[Data items]
----

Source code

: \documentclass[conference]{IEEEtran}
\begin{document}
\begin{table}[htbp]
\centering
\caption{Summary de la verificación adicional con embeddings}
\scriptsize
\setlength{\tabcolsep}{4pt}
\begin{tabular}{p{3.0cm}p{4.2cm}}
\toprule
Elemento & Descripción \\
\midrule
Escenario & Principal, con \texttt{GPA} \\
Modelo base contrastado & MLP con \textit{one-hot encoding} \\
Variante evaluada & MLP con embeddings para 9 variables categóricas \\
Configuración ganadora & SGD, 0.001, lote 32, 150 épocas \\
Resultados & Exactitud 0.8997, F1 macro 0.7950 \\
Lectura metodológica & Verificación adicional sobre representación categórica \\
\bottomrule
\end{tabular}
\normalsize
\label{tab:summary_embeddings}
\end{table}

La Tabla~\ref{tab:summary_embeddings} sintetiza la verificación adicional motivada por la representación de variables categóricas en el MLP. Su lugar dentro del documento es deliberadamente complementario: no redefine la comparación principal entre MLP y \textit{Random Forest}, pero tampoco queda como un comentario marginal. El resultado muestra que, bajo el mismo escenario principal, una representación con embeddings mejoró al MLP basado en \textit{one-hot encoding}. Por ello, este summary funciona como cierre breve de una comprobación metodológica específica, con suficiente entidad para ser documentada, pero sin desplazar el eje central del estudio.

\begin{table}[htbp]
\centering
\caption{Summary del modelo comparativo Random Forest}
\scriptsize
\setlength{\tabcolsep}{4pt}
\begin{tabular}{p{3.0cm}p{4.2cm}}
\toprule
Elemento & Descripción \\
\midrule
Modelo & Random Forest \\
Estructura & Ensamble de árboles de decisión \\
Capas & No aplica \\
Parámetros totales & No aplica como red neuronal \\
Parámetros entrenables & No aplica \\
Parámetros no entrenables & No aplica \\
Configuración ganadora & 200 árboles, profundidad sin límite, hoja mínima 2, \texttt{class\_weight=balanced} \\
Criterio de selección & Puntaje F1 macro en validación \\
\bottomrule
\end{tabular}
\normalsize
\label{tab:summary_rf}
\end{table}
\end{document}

----

- [TASK DIRECTIONS]: What is needed is an exact copy of all the records above.

- [YOUR SOLUTION]:
Source code

: \documentclass[conference]{IEEEtran}
\begin{document}
\begin{table}[htbp]
\centering
\caption{Summary de la verificación adicional con embeddings}
\scriptsize
\setlength{\tabcolsep}{4pt}
\begin{tabular}{p{3.0cm}p{4.2cm}}
\toprule
Elemento & Descripción \\
\midrule
Escenario & Principal, con \texttt{GPA} \\
Modelo base contrastado & MLP con \textit{one-hot encoding} \\
Variante evaluada & MLP con embeddings para 9 variables categóricas \\
Configuración ganadora & SGD, 0.001, lote 32, 150 épocas \\
Resultados & Exactitud 0.8997, F1 macro 0.7950 \\
Lectura metodológica & Verificación adicional sobre representación categórica \\
\bottomrule
\end{tabular}
\normalsize
\label{tab:summary_embeddings}
\end{table}

La Tabla~\ref{tab:summary_embeddings} sintetiza la verificación adicional motivada por la representación de variables categóricas en el MLP. Su lugar dentro del documento es deliberadamente complementario: no redefine la comparación principal entre MLP y \textit{Random Forest}, pero tampoco queda como un comentario marginal. El resultado muestra que, bajo el mismo escenario principal, una representación con embeddings mejoró al MLP basado en \textit{one-hot encoding}. Por ello, este summary funciona como cierre breve de una comprobación metodológica específica, con suficiente entidad para ser documentada, pero sin desplazar el eje central del estudio.

\begin{table}[htbp]
\centering
\caption{Summary del modelo comparativo Random Forest}
\scriptsize
\setlength{\tabcolsep}{4pt}
\begin{tabular}{p{3.0cm}p{4.2cm}}
\toprule
Elemento & Descripción \\
\midrule
Modelo & Random Forest \\
Estructura & Ensamble de árboles de decisión \\
Capas & No aplica \\
Parámetros totales & No aplica como red neuronal \\
Parámetros entrenables & No aplica \\
Parámetros no entrenables & No aplica \\
Configuración ganadora & 200 árboles, profundidad sin límite, hoja mínima 2, \texttt{class\_weight=balanced} \\
Criterio de selección & Puntaje F1 macro en validación \\
\bottomrule
\end{tabular}
\normalsize
\label{tab:summary_rf}
\end{table}
\end{document}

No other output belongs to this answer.